Nicht nur zeitlich, auch örtlich ist alles genau fixiert: New York, Brooklyn, »Little Odessa«, jenes Stadtviertel, das vom russisch-jüdischen Einwanderermilieu geprägt wird, und das James Gray bereits vor 20 Jahren in seinem legendären Film berühmt machte. Dort regieren Mafia-Banden nicht nur die Straße, und ganz aus ihren Geschäften heraushalten kann sich keiner. Tom Hardy spielt Bob, einen Barmann im Lokal seines Cousins Marv, der es auf seine Art trotzdem versucht.

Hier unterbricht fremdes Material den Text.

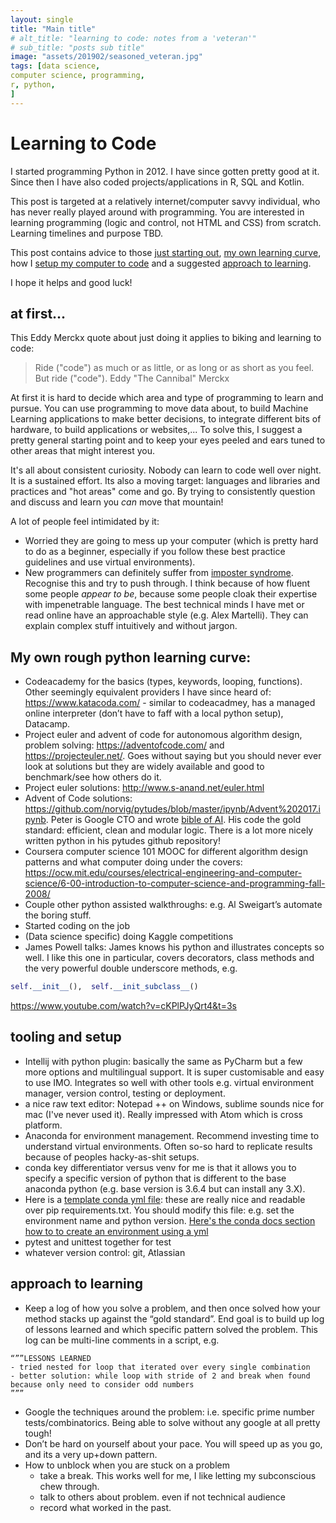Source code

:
 ```yaml
---
layout: single
title: "Main title"
# alt_title: "learning to code: notes from a 'veteran'"
# sub_title: "posts sub title"
image: "assets/201902/seasoned_veteran.jpg"
tags: [data science,
computer science, programming,
r, python,
]
---
```

# Learning to Code

I started programming Python in 2012. I have since gotten pretty good at it. Since then I have also coded projects/applications in R, SQL and Kotlin.

This post is targeted at a relatively internet/computer savvy individual, who has never really played around with programming. You are interested in learning programming (logic and control, not HTML and CSS) from scratch. Learning timelines and purpose TBD.

This post contains advice to those [just starting out](#at-first...), [my own learning curve](#), how I [setup my computer to code](#) and a suggested [approach to learning](#).

I hope it helps and good luck!

## at first...
This Eddy Merckx quote about just doing it applies to biking and learning to code:
> Ride ("code") as much or as little, or as long or as short as you feel. But ride ("code").
> Eddy "The Cannibal" Merckx

 At first it is hard to decide which area and type of programming to learn and pursue. You can use programming to move data about, to build Machine Learning applications to make better decisions, to integrate different bits of hardware, to build applications or websites,... To solve this, I suggest a pretty general starting point and to keep your eyes peeled and ears tuned to other areas that might interest you.

It's all about consistent curiosity. Nobody can learn to code well over night. It is a sustained effort. Its also a moving target: languages and libraries and practices and "hot areas" come and go. By trying to consistently question and discuss and learn you _can_ move that mountain!

A lot of people feel intimidated by it:
- Worried they are going to mess up your computer (which is pretty hard to do as a beginner, especially if you follow these best practice guidelines and use virtual environments).
- New programmers can definitely suffer from [imposter syndrome](https://en.wikipedia.org/wiki/Impostor_syndrome). Recognise this and try to push through. I think because of how fluent some people _appear to be_, because some people cloak their expertise with impenetrable language. The best technical minds I have met or read online have an approachable style (e.g. Alex Martelli). They can explain complex stuff intuitively and without jargon.

## My own rough python learning curve:
-	Codeacademy for the basics (types, keywords, looping, functions). Other seemingly equivalent providers I have since heard of: https://www.katacoda.com/ - similar to codeacadmey, has a managed online interpreter (don’t have to faff with a local python setup), Datacamp.
-	Project euler and advent of code for autonomous algorithm design, problem solving: https://adventofcode.com/ and https://projecteuler.net/. Goes without saying but you should never ever look at solutions but they are widely available and good to benchmark/see how others do it.
  - Project euler solutions: http://www.s-anand.net/euler.html
  - Advent of Code solutions: https://github.com/norvig/pytudes/blob/master/ipynb/Advent%202017.ipynb. Peter is Google CTO and wrote [bible of AI](http://aima.cs.berkeley.edu/). His code the gold standard: efficient, clean and modular logic. There is a lot more nicely written python in his pytudes github repository!
-	Coursera computer science 101 MOOC for different algorithm design patterns and what computer doing under the covers: https://ocw.mit.edu/courses/electrical-engineering-and-computer-science/6-00-introduction-to-computer-science-and-programming-fall-2008/
-	Couple other python assisted walkthroughs: e.g. Al Sweigart’s automate the boring stuff.
-	Started coding on the job
- (Data science specific) doing Kaggle competitions
-	James Powell talks: James knows his python and illustrates concepts so well. I like this one in particular, covers decorators, class methods and the very powerful double underscore methods, e.g.
```python
self.__init__(),  self.__init_subclass__()
```
https://www.youtube.com/watch?v=cKPlPJyQrt4&t=3s


## tooling and setup
-	Intellij with python plugin: basically the same as PyCharm but a few more options and multilingual support. It is super customisable and easy to use IMO. Integrates so well with other tools e.g. virtual environment manager, version control, testing or deployment.
- a nice raw text editor: Notepad ++ on Windows, sublime sounds nice for mac (I've never used it). Really impressed with Atom which is cross platform.
-	Anaconda for environment management. Recommend investing time to understand virtual environments. Often so-so hard to replicate results because of peoples hacky-as-shit setups.
  - conda key differentiator versus venv for me is that it allows you to specify a specific version of python that is different to the base anaconda python (e.g. base version is 3.6.4 but can install any 3.X).
  - Here is a [template conda yml file](/assets/2019-02-22-template_conda_env.yml): these are really nice and readable over pip requirements.txt. You should modify this file: e.g. set the environment name and python version. [Here's the conda docs section how to to create an environment using a yml](https://docs.conda.io/projects/conda/en/latest/user-guide/tasks/manage-environments.html#creating-an-environment-from-an-environment-yml-file)
-	pytest and unittest together for test
-	whatever version control: git, Atlassian

## approach to learning
-	Keep a log of how you solve a problem, and then once solved how your method stacks up against the “gold standard”. End goal is to build up log of lessons learned and which specific pattern solved the problem. This log can be multi-line comments in a script, e.g.

```
“””LESSONS LEARNED
- tried nested for loop that iterated over every single combination
- better solution: while loop with stride of 2 and break when found because only need to consider odd numbers
”””
```

-	Google the techniques around the problem: i.e. specific prime number tests/combinatorics. Being able to solve without any google at all pretty tough!
-	Don’t be hard on yourself about your pace. You will speed up as you go, and its a very up+down pattern.
- How to unblock when you are stuck on a problem
  - take a break. This works well for me, I like letting my subconscious chew through.
  - talk to others about problem. even if not technical audience
  - record what worked in the past.
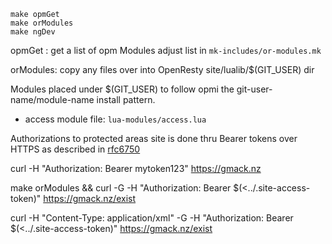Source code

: <!--

-->

```
make opmGet
make orModules
make ngDev
```

 opmGet : get a list of opm Modules
 adjust list in `mk-includes/or-modules.mk`

 orModules: copy any files over into OpenResty site/lualib/$(GIT_USER)  dir

Modules placed under $(GIT_USER) to follow opmi the git-user-name/module-name install pattern.

 - access module file: `lua-modules/access.lua`

Authorizations to protected areas site is done thru Bearer tokens over HTTPS
 as described in [rfc6750](http://www.rfc-editor.org/rfc/rfc6750.txt)


curl -H  "Authorization: Bearer mytoken123"  https://gmack.nz


make orModules && curl -G -H "Authorization: Bearer $(<../.site-access-token)" https://gmack.nz/exist

curl -H "Content-Type: application/xml" -G -H "Authorization: Bearer $(<../.site-access-token)" https://gmack.nz/exist


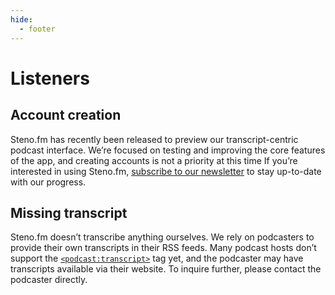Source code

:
 ```yaml
---
hide:
  - footer
---
```


# Listeners

## Account creation

Steno.fm has recently been released to preview our transcript-centric podcast interface. We’re focused on testing and improving the core features of the app, and creating accounts is not a priority at this time If you’re interested in using Steno.fm, [subscribe to our newsletter](https://blog.steno.fm/#/portal/signup) to stay up-to-date with our progress.

## Missing transcript

Steno.fm doesn’t transcribe anything ourselves. We rely on podcasters to provide their own transcripts in their RSS feeds. Many podcast hosts don’t support the [`<podcast:transcript>`](https://github.com/Podcastindex-org/podcast-namespace/blob/main/docs/1.0.md#transcript) tag yet, and the podcaster may have transcripts available via their website. To inquire further, please contact the podcaster directly.
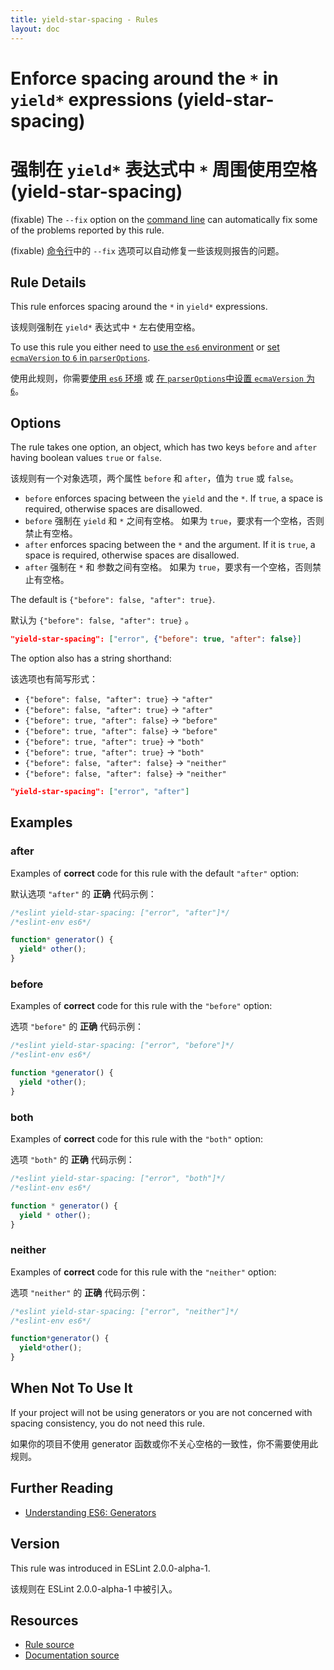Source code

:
 ```yaml
---
title: yield-star-spacing - Rules
layout: doc
---
```

<!-- Note: No pull requests accepted for this file. See README.md in the root directory for details. -->

# Enforce spacing around the `*` in `yield*` expressions (yield-star-spacing)

# 强制在 `yield*` 表达式中 `*` 周围使用空格  (yield-star-spacing)

(fixable) The `--fix` option on the [command line](../user-guide/command-line-interface#fix) can automatically fix some of the problems reported by this rule.

(fixable) [命令行](../user-guide/command-line-interface#fix)中的 `--fix` 选项可以自动修复一些该规则报告的问题。

## Rule Details

This rule enforces spacing around the `*` in `yield*` expressions.

该规则强制在 `yield*` 表达式中 `*` 左右使用空格。

To use this rule you either need to [use the `es6` environment](../user-guide/configuring) or
[set `ecmaVersion` to `6` in `parserOptions`](../user-guide/configuring).

使用此规则，你需要[使用 `es6` 环境](../user-guide/configuring) 或
[在 `parserOptions`中设置 `ecmaVersion` 为 `6`](../user-guide/configuring)。

## Options

The rule takes one option, an object, which has two keys `before` and `after` having boolean values `true` or `false`.

该规则有一个对象选项，两个属性 `before` 和 `after`，值为 `true` 或 `false`。

* `before` enforces spacing between the `yield` and the `*`.
  If `true`, a space is required, otherwise spaces are disallowed.
* `before` 强制在 `yield` 和 `*` 之间有空格。
  如果为 `true`，要求有一个空格，否则禁止有空格。
* `after` enforces spacing between the `*` and the argument.
  If it is `true`, a space is required, otherwise spaces are disallowed.
* `after` 强制在 `*` 和 参数之间有空格。
  如果为 `true`，要求有一个空格，否则禁止有空格。

The default is `{"before": false, "after": true}`.

默认为 `{"before": false, "after": true}` 。

```json
"yield-star-spacing": ["error", {"before": true, "after": false}]
```

The option also has a string shorthand:

该选项也有简写形式：

* `{"before": false, "after": true}` → `"after"`
* `{"before": false, "after": true}` → `"after"`
* `{"before": true, "after": false}` → `"before"`
* `{"before": true, "after": false}` → `"before"`
* `{"before": true, "after": true}` → `"both"`
* `{"before": true, "after": true}` → `"both"`
* `{"before": false, "after": false}` → `"neither"`
* `{"before": false, "after": false}` → `"neither"`

```json
"yield-star-spacing": ["error", "after"]
```

## Examples

### after

Examples of **correct** code for this rule with the default `"after"` option:

默认选项 `"after"` 的 **正确** 代码示例：

```js
/*eslint yield-star-spacing: ["error", "after"]*/
/*eslint-env es6*/

function* generator() {
  yield* other();
}
```

### before

Examples of **correct** code for this rule with the `"before"` option:

选项 `"before"` 的 **正确** 代码示例：

```js
/*eslint yield-star-spacing: ["error", "before"]*/
/*eslint-env es6*/

function *generator() {
  yield *other();
}
```

### both

Examples of **correct** code for this rule with the `"both"` option:

选项 `"both"` 的 **正确** 代码示例：

```js
/*eslint yield-star-spacing: ["error", "both"]*/
/*eslint-env es6*/

function * generator() {
  yield * other();
}
```

### neither

Examples of **correct** code for this rule with the `"neither"` option:

选项 `"neither"` 的 **正确** 代码示例：

```js
/*eslint yield-star-spacing: ["error", "neither"]*/
/*eslint-env es6*/

function*generator() {
  yield*other();
}
```

## When Not To Use It

If your project will not be using generators or you are not concerned with spacing consistency, you do not need this rule.

如果你的项目不使用 generator 函数或你不关心空格的一致性，你不需要使用此规则。

## Further Reading

* [Understanding ES6: Generators](https://leanpub.com/understandinges6/read/#leanpub-auto-generators)

## Version

This rule was introduced in ESLint 2.0.0-alpha-1.

该规则在 ESLint 2.0.0-alpha-1 中被引入。

## Resources

* [Rule source](https://github.com/eslint/eslint/tree/master/lib/rules/yield-star-spacing.js)
* [Documentation source](https://github.com/eslint/eslint/tree/master/docs/rules/yield-star-spacing.md)
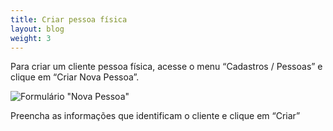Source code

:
 ```yaml
---
title: Criar pessoa física
layout: blog
weight: 3
---
```

Para criar um cliente pessoa física, acesse o menu “Cadastros / Pessoas” e clique em “Criar Nova Pessoa”.

![Formulário "Nova Pessoa"](/images/uploads/criar-pessoa-física-1.png "Criar pessoa física - 1")

Preencha as informações que identificam o cliente e clique em “Criar”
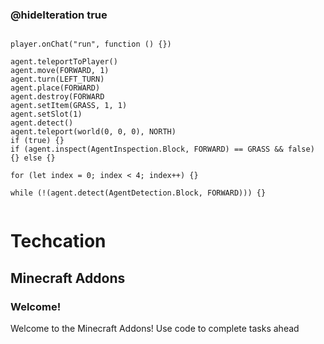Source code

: 
### @hideIteration true 

<!-- block combinations that will show up by default in their workspace -->
``` blocks

player.onChat("run", function () {})

agent.teleportToPlayer()
agent.move(FORWARD, 1)
agent.turn(LEFT_TURN)
agent.place(FORWARD)
agent.destroy(FORWARD
agent.setItem(GRASS, 1, 1)
agent.setSlot(1)
agent.detect()
agent.teleport(world(0, 0, 0), NORTH)
if (true) {}
if (agent.inspect(AgentInspection.Block, FORWARD) == GRASS && false) {} else {}

for (let index = 0; index < 4; index++) {}

while (!(agent.detect(AgentDetection.Block, FORWARD))) {}


```

# Techcation
## Minecraft Addons
### Welcome!

Welcome to the Minecraft Addons! Use code to complete tasks ahead
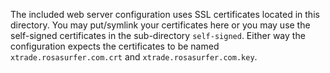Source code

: 
The included web server configuration uses SSL certificates located in this directory. You may put/symlink your certificates 
here or you may use the self-signed certificates in the sub-directory ```self-signed```. Either way the configuration expects
the certificates to be named ```xtrade.rosasurfer.com.crt``` and ```xtrade.rosasurfer.com.key```.  
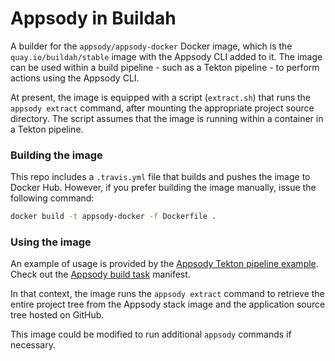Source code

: # Appsody in Buildah

A builder for the `appsody/appsody-docker` Docker image, which is the `quay.io/buildah/stable` image with the Appsody CLI added to it. The image can be used within a build pipeline - such as a Tekton pipeline - to perform actions using the Appsody CLI.

At present, the image is equipped with a script (`extract.sh`) that runs the `appsody extract` command, after mounting the appropriate project source directory. The script assumes that the image is running within a container in a Tekton pipeline.

### Building the image
This repo includes a `.travis.yml` file that builds and pushes the image to Docker Hub. However, if you prefer building the image manually, issue the following command:

```sh
docker build -t appsody-docker -f Dockerfile .
```

### Using the image
An example of usage is provided by the [Appsody Tekton pipeline example](https://github.com/appsody/tekton-example). Check out the [Appsody build task](https://github.com/appsody/tekton-example/blob/master/appsody-build-task.yaml) manifest. 

In that context, the image runs the `appsody extract` command to retrieve the entire project tree from the Appsody stack image and the application source tree hosted on GitHub.

This image could be modified to run additional `appsody` commands if necessary.
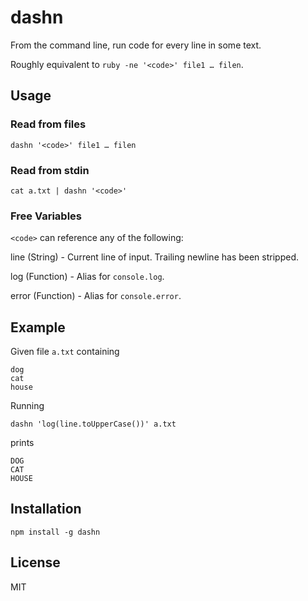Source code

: # dashn

From the command line, run code for every line in some text.

Roughly equivalent to `ruby -ne '<code>' file1 … filen`.

## Usage

### Read from files

`dashn '<code>' file1 … filen`

### Read from stdin

`cat a.txt | dashn '<code>'`

### Free Variables

`<code>` can reference any of the following:

line (String) - Current line of input. Trailing newline has been stripped.

log (Function) - Alias for `console.log`.

error (Function) - Alias for `console.error`.

## Example

Given file `a.txt` containing

```
dog
cat
house
```

Running

`dashn 'log(line.toUpperCase())' a.txt`

prints

```
DOG
CAT
HOUSE
```

## Installation

`npm install -g dashn`

## License

MIT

Aber in der Bar befindet sich auch der titelgebende »Drop«, ein Holzkasten, in dem das Schwarzgeld für die Mafia deponiert wird. Zu Beginn des Films wird ein Hund im Müll gefunden, bald darauf wird die Bar überfallen, in der Hardys Figur arbeitet, die Box geleert, und nun wollen die harten Jungs ihr Geld wieder, und erhöhen den Druck. Diese Schurken sind in diesem Fall mal die Tschetschenen, ein »Mr. Umarov«, der mit weicher Stimme sagt »Call me Chovka«. Doch mit der weichen Stimme öffnet sich das Tor zur Hölle.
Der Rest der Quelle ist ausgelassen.